Prevalence and Metabolic Characterization of Polycystic Ovary Syndrome in a Cohort of Patients Diagnosed with Spina Bifida: Study Protocol

Background: Myelomeningocele, commonly known as spina bifida, is a congenital malformation of the spinal cord. Polycystic ovary syndrome (PCOS) is a complex endocrine-metabolic disorder affecting 9–21% of women of reproductive age and is characterized by hyperandrogenism and ovulatory dysfunction. Hyperhomocysteinemia, insulin resistance, metabolic syndrome, and alterations in inositol metabolism play a crucial pathophysiological role in both PCOS and spina bifida; however, the potential link between these two significant conditions has not been explored. Objectives: The primary objective of our study is to assess the prevalence of PCOS among female pediatric patients with a prior diagnosis of spina bifida.

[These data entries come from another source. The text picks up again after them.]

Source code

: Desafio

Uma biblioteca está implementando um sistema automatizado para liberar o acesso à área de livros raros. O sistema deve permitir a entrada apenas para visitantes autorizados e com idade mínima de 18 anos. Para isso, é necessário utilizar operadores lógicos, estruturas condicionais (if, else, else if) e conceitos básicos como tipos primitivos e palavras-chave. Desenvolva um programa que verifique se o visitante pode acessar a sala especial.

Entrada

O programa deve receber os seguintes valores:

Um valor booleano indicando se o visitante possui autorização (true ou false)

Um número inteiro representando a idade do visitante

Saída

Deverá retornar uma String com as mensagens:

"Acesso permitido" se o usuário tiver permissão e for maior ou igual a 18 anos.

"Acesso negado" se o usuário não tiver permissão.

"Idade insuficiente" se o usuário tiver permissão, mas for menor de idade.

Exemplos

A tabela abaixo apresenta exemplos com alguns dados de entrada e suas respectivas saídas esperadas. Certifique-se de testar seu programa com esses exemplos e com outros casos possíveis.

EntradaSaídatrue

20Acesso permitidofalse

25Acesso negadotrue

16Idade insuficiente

Additionally, we will evaluate differences in auxological and metabolic parameters between patients diagnosed with PCOS and those without the diagnosis. The secondary objectives of our study include the following: characterizing the metabolic profiles of patients with PCOS and differentiating between various phenotypic forms of PCOS. Methods: Prospective, cross-sectional, observational, and monocentric study. The study will have an overall duration of 24 months, with the potential for extension until the last patient is enrolled. The recruitment period is set at 12 months.